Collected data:
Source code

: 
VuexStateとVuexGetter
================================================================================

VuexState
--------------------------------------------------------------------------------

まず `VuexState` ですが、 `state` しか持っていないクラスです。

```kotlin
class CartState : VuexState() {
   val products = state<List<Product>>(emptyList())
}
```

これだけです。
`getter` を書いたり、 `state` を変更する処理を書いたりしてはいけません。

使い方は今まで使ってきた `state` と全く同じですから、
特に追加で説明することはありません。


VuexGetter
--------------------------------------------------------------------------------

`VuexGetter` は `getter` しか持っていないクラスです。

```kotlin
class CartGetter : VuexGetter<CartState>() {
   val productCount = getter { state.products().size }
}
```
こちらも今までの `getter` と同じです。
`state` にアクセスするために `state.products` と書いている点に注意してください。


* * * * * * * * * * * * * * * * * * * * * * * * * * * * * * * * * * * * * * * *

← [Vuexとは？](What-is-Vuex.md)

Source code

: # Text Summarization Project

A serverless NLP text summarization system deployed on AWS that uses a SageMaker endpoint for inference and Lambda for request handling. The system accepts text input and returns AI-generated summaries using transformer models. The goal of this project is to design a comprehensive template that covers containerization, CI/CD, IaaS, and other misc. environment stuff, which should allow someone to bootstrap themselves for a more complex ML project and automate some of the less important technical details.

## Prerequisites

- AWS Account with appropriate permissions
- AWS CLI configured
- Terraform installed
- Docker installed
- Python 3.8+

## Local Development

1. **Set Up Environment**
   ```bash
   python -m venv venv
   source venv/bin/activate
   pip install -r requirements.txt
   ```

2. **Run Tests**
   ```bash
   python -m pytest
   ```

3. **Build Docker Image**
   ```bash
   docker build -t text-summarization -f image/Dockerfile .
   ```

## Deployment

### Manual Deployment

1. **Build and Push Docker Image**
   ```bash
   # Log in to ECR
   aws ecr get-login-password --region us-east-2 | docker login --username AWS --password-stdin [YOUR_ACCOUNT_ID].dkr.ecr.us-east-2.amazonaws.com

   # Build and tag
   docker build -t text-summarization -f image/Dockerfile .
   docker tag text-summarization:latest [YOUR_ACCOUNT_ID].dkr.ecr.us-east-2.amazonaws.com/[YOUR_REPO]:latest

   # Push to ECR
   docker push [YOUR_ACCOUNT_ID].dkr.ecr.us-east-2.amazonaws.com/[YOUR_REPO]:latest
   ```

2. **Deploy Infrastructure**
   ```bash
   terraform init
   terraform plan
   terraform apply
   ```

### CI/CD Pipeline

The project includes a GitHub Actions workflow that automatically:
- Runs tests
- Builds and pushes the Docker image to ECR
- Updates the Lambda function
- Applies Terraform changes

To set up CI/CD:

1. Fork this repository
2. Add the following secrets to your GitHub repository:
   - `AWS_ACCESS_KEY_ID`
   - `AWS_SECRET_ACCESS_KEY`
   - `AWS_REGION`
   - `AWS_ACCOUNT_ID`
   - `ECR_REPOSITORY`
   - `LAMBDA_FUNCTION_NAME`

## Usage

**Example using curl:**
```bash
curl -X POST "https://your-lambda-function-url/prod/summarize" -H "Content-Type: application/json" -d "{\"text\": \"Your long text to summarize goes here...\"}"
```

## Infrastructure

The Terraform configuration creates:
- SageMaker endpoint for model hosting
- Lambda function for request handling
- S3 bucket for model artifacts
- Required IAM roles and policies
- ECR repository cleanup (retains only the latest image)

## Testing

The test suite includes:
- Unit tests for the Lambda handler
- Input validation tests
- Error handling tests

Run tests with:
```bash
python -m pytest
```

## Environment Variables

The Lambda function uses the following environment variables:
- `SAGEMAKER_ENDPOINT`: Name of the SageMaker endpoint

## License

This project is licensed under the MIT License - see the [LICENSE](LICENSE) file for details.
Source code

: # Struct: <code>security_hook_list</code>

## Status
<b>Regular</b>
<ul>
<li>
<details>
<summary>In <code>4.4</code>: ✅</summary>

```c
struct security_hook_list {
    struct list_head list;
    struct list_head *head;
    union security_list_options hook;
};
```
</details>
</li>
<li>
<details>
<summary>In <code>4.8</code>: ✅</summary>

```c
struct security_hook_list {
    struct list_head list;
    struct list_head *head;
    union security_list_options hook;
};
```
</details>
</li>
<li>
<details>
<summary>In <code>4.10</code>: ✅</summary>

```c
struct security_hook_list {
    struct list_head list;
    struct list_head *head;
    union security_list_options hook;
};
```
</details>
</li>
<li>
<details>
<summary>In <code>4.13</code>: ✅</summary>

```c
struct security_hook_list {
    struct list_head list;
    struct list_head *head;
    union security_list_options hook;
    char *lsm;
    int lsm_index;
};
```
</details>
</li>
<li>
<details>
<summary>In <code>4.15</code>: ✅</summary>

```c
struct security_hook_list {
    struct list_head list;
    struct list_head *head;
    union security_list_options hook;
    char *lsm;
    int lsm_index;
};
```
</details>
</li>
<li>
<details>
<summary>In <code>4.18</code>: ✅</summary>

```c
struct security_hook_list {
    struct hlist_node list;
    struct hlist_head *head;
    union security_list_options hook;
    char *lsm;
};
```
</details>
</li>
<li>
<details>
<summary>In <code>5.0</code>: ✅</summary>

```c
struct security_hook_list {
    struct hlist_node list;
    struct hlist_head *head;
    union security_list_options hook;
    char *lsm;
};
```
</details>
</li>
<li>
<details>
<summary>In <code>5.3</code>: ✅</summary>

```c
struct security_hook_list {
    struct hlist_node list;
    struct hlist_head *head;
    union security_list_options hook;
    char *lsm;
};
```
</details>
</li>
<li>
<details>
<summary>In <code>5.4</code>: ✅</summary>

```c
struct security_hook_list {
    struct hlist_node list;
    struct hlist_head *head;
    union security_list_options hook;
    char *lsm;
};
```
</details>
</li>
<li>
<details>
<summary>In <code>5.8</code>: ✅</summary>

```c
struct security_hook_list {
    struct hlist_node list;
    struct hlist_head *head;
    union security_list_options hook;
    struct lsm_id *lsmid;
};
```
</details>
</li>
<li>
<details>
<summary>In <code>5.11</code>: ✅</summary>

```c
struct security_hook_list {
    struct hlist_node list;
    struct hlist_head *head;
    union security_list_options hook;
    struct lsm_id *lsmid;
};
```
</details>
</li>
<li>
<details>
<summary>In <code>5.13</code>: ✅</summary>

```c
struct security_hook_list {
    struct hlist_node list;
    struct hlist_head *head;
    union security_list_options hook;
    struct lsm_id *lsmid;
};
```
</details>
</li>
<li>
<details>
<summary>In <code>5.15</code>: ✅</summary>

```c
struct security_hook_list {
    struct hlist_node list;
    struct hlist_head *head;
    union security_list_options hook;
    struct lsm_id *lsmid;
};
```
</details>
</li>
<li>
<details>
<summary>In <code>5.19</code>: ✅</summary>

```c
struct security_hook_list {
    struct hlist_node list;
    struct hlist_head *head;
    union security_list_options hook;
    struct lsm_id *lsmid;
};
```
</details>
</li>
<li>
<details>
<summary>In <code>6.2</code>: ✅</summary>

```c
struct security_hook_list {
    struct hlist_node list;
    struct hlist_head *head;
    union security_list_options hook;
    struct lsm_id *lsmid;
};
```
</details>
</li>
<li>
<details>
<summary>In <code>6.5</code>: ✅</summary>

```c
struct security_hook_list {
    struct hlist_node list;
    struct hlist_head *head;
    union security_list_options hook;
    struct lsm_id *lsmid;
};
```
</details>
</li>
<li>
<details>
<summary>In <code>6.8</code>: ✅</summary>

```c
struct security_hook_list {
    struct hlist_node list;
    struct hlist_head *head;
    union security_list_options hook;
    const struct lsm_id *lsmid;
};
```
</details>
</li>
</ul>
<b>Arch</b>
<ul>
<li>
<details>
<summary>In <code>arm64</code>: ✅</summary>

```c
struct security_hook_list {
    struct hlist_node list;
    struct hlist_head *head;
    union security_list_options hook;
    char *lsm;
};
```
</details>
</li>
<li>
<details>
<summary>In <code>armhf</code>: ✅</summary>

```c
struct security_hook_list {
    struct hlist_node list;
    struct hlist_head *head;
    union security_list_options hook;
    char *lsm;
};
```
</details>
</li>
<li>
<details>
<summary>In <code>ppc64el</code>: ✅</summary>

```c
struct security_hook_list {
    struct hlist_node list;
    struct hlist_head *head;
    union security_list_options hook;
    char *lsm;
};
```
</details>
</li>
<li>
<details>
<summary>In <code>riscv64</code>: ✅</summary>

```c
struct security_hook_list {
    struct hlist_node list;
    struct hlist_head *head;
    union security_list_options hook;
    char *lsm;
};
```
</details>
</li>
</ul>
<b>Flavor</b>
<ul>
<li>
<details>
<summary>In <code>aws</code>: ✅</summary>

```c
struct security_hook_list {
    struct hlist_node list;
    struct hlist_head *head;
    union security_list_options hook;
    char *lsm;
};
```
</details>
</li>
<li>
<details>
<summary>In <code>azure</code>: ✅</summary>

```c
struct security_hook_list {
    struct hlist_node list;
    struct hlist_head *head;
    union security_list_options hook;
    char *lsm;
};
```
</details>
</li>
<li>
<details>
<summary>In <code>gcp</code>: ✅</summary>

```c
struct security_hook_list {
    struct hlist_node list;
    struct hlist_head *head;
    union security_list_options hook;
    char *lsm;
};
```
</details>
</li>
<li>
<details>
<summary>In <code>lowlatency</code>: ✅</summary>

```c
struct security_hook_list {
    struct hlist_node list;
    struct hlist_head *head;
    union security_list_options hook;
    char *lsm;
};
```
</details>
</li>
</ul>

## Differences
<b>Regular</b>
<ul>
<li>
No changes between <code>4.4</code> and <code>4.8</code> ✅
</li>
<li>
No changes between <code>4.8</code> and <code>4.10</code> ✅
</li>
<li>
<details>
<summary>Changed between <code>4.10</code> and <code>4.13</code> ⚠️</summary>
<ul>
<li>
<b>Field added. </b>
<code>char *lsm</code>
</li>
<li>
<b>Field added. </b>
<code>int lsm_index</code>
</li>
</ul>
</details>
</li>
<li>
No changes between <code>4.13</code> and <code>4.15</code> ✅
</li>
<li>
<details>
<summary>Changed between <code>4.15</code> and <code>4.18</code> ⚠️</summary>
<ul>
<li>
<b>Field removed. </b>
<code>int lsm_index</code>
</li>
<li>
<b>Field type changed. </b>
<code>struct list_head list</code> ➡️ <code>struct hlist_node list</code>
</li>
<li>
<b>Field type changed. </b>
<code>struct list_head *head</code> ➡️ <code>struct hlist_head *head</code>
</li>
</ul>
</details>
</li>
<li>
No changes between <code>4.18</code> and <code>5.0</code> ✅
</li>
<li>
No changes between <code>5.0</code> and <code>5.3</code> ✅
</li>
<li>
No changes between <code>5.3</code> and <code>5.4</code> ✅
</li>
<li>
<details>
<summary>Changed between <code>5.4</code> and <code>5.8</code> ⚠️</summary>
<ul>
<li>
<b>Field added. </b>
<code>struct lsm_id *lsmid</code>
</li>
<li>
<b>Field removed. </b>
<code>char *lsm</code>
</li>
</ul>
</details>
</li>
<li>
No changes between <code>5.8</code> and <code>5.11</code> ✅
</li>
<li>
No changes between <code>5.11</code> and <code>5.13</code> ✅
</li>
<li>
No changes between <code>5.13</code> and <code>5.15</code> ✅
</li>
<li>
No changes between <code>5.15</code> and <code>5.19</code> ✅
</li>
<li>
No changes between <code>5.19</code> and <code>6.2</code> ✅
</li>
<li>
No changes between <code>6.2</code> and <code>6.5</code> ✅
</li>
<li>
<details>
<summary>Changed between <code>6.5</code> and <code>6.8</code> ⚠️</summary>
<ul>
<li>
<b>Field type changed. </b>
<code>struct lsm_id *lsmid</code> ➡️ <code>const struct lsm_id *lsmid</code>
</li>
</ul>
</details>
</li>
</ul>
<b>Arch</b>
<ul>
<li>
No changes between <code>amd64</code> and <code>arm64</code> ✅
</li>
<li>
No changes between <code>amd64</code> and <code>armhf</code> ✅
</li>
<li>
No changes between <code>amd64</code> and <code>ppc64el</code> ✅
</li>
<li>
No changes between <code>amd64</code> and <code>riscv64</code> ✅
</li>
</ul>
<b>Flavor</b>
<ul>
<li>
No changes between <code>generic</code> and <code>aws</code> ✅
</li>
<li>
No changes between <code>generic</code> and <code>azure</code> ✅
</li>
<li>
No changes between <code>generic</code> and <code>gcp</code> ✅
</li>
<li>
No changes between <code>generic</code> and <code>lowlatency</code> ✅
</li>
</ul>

> **Task item**: Beginning at the top of the data, extract each line through the line containing "Text Summarization Project" and return those lines exactly, with nothing added.

> **Reply**:
Source code

: 
VuexStateとVuexGetter
================================================================================

VuexState
--------------------------------------------------------------------------------

まず `VuexState` ですが、 `state` しか持っていないクラスです。

```kotlin
class CartState : VuexState() {
   val products = state<List<Product>>(emptyList())
}
```

これだけです。
`getter` を書いたり、 `state` を変更する処理を書いたりしてはいけません。

使い方は今まで使ってきた `state` と全く同じですから、
特に追加で説明することはありません。


VuexGetter
--------------------------------------------------------------------------------

`VuexGetter` は `getter` しか持っていないクラスです。

```kotlin
class CartGetter : VuexGetter<CartState>() {
   val productCount = getter { state.products().size }
}
```
こちらも今までの `getter` と同じです。
`state` にアクセスするために `state.products` と書いている点に注意してください。


* * * * * * * * * * * * * * * * * * * * * * * * * * * * * * * * * * * * * * * *

← [Vuexとは？](What-is-Vuex.md)

Source code

: # Text Summarization Project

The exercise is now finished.